Omertà is more interested in the facts of Sheikh’s life and not his truth. It plays out like a listicle — a faithful incident-by-incident account of the terrorist’s life — but without the requisite emotion. It does not make any attempt to deconstruct the man at the centre and examine his bone-chilling amorality. The reasons given for Sheikh’s moral devolution — fear, persecution, paranoia, purposelessness and lack of national identity — are generic and lack the specificity needed to bring the character alive. It is impossible to form an emotional connection with a person whose psychological makeup remains a mystery and, in the absence of the connection, his heinous actions fail to engage.

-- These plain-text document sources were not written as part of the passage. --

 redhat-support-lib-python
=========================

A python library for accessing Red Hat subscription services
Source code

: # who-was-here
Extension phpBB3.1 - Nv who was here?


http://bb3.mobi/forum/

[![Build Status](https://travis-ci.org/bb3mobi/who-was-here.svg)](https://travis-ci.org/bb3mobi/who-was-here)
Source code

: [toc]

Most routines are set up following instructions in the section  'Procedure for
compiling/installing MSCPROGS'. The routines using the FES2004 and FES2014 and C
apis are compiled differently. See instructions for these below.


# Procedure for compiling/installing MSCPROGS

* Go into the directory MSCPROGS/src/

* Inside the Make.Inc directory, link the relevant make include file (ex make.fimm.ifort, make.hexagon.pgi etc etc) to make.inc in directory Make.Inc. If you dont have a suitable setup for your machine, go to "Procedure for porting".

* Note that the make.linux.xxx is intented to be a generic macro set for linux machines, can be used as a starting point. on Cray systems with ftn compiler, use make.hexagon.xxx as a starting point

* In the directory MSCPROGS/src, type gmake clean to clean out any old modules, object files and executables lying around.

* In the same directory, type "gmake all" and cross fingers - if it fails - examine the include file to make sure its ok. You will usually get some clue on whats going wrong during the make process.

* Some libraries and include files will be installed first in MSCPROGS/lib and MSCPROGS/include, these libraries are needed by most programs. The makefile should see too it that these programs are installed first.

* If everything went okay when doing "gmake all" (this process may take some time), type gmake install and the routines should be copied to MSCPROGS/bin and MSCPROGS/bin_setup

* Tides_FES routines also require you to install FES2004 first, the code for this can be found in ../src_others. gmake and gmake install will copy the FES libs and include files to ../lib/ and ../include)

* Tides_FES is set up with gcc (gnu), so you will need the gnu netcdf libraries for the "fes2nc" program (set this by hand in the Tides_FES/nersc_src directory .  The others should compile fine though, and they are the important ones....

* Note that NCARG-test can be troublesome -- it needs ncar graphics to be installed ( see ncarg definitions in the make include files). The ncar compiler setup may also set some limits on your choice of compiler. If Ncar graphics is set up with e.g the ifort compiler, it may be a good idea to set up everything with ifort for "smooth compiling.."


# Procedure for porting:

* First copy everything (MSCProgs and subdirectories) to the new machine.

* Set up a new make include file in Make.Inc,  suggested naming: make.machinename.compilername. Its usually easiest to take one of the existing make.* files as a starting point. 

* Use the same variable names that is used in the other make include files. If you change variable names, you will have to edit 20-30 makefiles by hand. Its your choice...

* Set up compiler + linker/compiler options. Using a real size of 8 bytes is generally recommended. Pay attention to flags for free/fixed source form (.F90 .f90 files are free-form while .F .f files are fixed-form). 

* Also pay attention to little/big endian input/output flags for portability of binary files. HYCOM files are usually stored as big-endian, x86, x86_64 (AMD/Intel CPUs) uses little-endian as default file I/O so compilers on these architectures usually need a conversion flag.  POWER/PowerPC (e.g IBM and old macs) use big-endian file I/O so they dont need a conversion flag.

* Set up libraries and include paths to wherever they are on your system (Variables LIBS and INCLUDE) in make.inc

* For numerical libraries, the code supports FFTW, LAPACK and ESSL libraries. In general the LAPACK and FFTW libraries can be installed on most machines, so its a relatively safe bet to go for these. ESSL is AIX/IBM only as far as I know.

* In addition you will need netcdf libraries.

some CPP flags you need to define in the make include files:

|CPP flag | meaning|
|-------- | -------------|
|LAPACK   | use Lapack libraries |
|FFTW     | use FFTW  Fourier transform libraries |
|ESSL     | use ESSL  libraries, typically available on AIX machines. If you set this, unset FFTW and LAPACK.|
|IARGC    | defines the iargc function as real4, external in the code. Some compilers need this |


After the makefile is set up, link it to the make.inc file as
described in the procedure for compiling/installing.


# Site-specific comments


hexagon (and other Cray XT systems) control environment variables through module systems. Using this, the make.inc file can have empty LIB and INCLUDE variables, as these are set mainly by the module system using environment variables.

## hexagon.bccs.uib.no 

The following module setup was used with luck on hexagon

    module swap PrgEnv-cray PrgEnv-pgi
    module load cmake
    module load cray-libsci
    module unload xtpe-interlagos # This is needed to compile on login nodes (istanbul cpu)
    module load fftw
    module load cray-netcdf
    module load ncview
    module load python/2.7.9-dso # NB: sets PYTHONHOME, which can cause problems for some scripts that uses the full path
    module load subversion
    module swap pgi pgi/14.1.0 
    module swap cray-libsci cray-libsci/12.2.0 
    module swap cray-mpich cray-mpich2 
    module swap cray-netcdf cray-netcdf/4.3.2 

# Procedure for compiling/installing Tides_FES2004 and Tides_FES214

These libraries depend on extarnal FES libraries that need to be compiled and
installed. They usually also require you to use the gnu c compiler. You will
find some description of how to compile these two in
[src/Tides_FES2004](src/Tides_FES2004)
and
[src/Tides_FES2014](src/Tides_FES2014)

Rajkummar Rao, the wonderful actor from Shahid and Newton, tries very hard, but fails to do justice to the role of Ahmed Omar Saeed Sheikh. His sincere, but very visible, effort to act well makes for a drab performance, unrelieved by nuance, irony and depth. Mehta’s decision to frequently use real-life footage of Sheikh hurts Rao’s portrayal of the terrorist. Rao plays the terrorist differently from the person in the footage. The real-life Sheikh hides a menacing perversity behind his smirks; his calm demeanour conceals a chilling, cruel core. He seems to derive real pleasure from killing people. Rao’s Sheikh, on the other hand, is remarkably opaque. He kills by rote and with no obvious motives. His cold smiles are inscrutable. It is impossible to determine what, if any, pleasure he derives from committing acts of terror. A cold-hearted killer, who has been at the forefront of global terrorism for more than a quarter of a century, affords a truly fertile opportunity to actors essaying his character in cinema. Thanks mostly to a shallow screenplay, a perfunctory storyline and staccato direction, Rao is unable to seize the opportunity and add to his venerable actor’s resumé. 

And while Rao’s performance in Omertà is lifeless, the film’s non-Indian actors, with the possible exception of Timothy Ryan Hickernell as Daniel Pearl, take the cake for turning in truly incompetent performances. It is painful to watch Blake Allan, Gerald Maliqi, Kallirroi Tziafeta, Chris Walters and the others play inadequately-written characters without conviction.

Ahmed Omar Saeed Sheikh’s is the story of a young man simultaneously empowered and weakened by his religion. It is sad — and surprising — that a director as gifted as Hansal Mehta does not have the ambition to make the intelligent, rousing film that the story deserves and settles for a very superficial film on one of the most interestingly complicated characters of our times.